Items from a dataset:
= = =

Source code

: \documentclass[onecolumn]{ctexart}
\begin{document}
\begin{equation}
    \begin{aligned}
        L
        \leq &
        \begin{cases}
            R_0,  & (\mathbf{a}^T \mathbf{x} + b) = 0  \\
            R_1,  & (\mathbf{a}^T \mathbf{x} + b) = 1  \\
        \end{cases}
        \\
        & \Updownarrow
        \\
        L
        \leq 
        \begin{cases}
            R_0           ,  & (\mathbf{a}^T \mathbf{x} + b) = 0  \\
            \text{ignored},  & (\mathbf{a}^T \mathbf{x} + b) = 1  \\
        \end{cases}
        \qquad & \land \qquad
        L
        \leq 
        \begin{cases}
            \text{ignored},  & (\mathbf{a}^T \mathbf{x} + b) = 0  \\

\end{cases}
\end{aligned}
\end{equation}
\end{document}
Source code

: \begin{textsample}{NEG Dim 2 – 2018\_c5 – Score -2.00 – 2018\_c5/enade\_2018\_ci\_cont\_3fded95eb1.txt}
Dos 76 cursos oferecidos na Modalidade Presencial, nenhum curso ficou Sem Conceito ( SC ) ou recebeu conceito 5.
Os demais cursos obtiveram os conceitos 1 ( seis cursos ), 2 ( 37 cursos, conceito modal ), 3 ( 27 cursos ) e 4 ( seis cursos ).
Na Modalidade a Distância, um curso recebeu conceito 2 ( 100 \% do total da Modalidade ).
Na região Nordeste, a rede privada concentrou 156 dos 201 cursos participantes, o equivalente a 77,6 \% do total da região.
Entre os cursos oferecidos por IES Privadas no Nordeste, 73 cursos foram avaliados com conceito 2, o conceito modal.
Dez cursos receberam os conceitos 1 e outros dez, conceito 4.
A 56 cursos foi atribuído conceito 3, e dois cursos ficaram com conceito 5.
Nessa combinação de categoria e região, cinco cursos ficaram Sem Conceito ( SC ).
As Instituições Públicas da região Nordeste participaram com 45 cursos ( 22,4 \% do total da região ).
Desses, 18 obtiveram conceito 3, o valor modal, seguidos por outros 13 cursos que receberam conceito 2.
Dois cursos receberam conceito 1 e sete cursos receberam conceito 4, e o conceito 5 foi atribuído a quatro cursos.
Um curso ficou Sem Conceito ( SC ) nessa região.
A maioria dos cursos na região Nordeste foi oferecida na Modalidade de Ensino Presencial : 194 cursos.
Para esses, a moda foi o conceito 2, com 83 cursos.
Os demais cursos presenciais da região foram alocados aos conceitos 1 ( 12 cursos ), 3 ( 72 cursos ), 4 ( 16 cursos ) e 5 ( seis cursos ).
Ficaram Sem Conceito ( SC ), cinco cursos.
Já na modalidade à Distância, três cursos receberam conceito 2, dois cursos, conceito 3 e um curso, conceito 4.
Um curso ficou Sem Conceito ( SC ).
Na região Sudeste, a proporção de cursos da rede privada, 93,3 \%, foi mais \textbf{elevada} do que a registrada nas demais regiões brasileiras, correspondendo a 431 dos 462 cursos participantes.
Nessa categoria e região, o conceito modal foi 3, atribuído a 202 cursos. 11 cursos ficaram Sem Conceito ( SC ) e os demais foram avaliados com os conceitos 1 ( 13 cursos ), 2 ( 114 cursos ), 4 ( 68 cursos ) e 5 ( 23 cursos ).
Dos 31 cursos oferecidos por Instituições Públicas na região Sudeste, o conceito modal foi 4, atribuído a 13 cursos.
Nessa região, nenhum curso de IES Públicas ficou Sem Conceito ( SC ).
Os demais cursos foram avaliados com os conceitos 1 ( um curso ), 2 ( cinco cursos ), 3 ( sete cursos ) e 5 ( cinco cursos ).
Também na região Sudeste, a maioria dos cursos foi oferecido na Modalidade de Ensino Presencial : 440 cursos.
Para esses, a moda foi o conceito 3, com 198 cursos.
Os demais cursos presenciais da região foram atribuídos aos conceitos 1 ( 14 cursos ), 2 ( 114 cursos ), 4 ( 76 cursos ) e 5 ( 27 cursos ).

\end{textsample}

= = =

REQUIREMENT » Each line in the data where the string "nenhum" occurs should be identified and copied.

RESULT FOR THIS TASK »
Dos 76 cursos oferecidos na Modalidade Presencial, nenhum curso ficou Sem Conceito ( SC ) ou recebeu conceito 5.
Nessa região, nenhum curso de IES Públicas ficou Sem Conceito ( SC ).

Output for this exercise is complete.